##### Extracted information

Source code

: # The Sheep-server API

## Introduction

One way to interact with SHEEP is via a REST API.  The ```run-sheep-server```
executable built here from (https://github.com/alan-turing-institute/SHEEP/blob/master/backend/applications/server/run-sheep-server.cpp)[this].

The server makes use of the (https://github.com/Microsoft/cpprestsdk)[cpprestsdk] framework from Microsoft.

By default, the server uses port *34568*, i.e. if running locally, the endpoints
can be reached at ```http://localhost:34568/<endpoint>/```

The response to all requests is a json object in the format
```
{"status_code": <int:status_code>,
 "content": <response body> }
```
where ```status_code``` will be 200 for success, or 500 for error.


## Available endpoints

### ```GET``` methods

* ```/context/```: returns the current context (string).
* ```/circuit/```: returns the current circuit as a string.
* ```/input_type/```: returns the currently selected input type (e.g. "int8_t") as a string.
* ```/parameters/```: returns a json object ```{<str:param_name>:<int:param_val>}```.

##########
##### Extracted information

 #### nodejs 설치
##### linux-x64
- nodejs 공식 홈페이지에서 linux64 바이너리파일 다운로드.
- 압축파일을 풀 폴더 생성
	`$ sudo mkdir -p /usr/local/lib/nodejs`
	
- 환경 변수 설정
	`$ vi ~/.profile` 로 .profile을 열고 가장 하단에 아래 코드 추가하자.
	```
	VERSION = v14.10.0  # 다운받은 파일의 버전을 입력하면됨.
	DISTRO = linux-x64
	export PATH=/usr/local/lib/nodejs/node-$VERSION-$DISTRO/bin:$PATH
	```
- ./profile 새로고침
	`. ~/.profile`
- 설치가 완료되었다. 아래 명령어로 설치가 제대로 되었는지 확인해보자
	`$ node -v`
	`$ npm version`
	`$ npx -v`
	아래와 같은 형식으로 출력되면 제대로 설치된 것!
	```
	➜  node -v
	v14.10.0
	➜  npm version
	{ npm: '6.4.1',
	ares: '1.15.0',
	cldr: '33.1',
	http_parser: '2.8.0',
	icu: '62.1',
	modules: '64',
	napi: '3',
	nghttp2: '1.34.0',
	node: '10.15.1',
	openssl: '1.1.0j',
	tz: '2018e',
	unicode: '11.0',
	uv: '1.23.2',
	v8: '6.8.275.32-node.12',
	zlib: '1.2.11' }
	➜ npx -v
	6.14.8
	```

##########

Task instructions: Copy each line in the entries above where the word "profile" shows up.

Output below:
	`$ vi ~/.profile` 로 .profile을 열고 가장 하단에 아래 코드 추가하자.
- ./profile 새로고침
	`. ~/.profile`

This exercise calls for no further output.